_TASK DESCRIPTION_. Below are the entries; determine how many of their lines contain the string "namely" and give that figure alone.

╭─ DATA SHOWN

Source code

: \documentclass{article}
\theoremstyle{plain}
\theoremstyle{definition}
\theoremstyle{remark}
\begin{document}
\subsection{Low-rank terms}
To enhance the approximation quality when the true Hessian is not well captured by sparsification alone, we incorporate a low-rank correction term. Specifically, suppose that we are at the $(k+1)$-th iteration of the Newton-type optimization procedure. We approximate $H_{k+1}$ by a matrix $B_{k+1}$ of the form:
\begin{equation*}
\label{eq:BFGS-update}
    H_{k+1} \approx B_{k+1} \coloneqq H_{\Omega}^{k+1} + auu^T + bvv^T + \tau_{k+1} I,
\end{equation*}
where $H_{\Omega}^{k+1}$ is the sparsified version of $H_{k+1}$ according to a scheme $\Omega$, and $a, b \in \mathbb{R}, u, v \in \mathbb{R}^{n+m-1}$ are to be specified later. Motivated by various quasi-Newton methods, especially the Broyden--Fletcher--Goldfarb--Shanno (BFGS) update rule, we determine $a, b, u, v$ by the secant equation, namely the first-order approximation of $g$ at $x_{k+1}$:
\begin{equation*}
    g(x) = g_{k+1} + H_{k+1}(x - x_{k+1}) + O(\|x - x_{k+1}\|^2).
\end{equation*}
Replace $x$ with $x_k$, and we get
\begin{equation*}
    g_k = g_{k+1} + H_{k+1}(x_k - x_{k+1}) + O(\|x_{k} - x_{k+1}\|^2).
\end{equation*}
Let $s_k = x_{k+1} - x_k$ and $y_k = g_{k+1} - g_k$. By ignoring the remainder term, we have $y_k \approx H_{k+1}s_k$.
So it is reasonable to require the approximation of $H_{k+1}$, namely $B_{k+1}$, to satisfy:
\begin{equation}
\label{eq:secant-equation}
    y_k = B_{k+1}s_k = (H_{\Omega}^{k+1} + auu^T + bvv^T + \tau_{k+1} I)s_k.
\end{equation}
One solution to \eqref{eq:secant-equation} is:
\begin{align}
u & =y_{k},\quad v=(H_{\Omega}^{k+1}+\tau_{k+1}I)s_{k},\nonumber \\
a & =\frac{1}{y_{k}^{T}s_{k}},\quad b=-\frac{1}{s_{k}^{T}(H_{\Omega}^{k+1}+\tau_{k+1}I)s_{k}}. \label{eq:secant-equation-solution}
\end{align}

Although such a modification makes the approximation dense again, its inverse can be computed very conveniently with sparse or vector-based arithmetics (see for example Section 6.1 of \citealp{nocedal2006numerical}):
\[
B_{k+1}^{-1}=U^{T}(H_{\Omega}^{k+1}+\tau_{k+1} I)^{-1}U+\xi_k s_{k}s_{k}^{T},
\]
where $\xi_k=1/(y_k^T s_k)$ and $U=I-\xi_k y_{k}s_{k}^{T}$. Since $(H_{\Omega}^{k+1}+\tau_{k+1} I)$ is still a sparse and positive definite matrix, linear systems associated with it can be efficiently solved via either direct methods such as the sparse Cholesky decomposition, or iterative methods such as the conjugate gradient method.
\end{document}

╰─

_TASK SOLUTION_. 2